ACTIVITY: Please copy the lines below exactly, from the first one through the line showing "Let \(K\), \(C\), and".

[Plain-text document sources]
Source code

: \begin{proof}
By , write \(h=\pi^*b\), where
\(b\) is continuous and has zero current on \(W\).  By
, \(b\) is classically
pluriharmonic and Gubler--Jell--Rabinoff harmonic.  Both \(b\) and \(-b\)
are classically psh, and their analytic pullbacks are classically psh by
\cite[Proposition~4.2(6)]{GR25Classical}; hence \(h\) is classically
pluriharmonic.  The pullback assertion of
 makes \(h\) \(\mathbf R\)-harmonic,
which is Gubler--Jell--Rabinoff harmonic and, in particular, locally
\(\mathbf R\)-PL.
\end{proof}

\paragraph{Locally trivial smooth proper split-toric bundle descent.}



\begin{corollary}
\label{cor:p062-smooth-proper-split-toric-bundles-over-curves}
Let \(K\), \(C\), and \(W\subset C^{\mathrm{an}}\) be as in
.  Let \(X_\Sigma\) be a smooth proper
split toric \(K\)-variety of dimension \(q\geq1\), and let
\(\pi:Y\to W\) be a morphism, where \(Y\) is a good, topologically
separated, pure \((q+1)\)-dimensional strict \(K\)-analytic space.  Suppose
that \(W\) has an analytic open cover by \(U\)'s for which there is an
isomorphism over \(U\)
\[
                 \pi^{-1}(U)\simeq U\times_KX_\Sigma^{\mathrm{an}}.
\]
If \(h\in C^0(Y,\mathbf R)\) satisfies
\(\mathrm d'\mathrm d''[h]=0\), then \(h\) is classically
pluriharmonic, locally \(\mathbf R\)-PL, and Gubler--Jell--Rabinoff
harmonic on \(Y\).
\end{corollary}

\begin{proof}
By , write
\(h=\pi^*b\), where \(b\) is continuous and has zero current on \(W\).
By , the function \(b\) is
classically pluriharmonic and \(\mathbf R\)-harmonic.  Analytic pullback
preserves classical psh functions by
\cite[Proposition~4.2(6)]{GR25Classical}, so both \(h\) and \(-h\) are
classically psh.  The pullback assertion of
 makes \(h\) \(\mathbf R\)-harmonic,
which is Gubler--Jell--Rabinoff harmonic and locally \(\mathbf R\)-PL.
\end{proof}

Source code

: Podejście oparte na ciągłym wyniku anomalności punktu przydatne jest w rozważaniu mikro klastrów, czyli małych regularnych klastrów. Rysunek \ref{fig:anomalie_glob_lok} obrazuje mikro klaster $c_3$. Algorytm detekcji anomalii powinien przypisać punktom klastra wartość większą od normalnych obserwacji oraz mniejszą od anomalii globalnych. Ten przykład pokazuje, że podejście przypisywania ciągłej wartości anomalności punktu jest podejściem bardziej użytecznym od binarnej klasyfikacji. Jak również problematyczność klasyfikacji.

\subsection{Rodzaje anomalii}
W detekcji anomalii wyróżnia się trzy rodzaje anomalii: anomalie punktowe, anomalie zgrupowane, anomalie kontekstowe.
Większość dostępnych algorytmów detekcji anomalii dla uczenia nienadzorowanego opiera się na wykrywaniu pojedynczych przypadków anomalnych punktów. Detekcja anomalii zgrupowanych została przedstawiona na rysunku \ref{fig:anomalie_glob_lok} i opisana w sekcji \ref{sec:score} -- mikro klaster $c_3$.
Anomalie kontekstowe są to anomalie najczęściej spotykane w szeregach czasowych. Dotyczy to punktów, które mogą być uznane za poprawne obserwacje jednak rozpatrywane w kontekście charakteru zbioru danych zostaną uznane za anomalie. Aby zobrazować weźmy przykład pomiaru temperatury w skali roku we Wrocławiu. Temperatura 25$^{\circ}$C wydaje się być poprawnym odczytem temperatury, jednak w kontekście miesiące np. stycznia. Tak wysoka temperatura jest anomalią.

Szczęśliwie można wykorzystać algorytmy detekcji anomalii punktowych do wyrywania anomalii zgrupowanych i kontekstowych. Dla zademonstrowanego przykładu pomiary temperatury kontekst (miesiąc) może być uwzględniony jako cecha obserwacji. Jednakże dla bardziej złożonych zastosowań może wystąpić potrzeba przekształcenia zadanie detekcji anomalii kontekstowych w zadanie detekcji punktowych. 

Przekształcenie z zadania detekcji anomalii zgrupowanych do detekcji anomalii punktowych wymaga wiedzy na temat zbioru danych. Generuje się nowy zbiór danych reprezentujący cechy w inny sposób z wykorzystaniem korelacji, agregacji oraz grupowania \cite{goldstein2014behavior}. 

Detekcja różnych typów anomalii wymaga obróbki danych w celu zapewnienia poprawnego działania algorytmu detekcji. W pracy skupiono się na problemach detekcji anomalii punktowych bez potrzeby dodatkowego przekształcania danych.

SOLUTION TO THIS TASK:
Source code

: \begin{proof}
By , write \(h=\pi^*b\), where
\(b\) is continuous and has zero current on \(W\).  By
, \(b\) is classically
pluriharmonic and Gubler--Jell--Rabinoff harmonic.  Both \(b\) and \(-b\)
are classically psh, and their analytic pullbacks are classically psh by
\cite[Proposition~4.2(6)]{GR25Classical}; hence \(h\) is classically
pluriharmonic.  The pullback assertion of
 makes \(h\) \(\mathbf R\)-harmonic,
which is Gubler--Jell--Rabinoff harmonic and, in particular, locally
\(\mathbf R\)-PL.
\end{proof}

\paragraph{Locally trivial smooth proper split-toric bundle descent.}



\begin{corollary}
\label{cor:p062-smooth-proper-split-toric-bundles-over-curves}
Let \(K\), \(C\), and \(W\subset C^{\mathrm{an}}\) be as in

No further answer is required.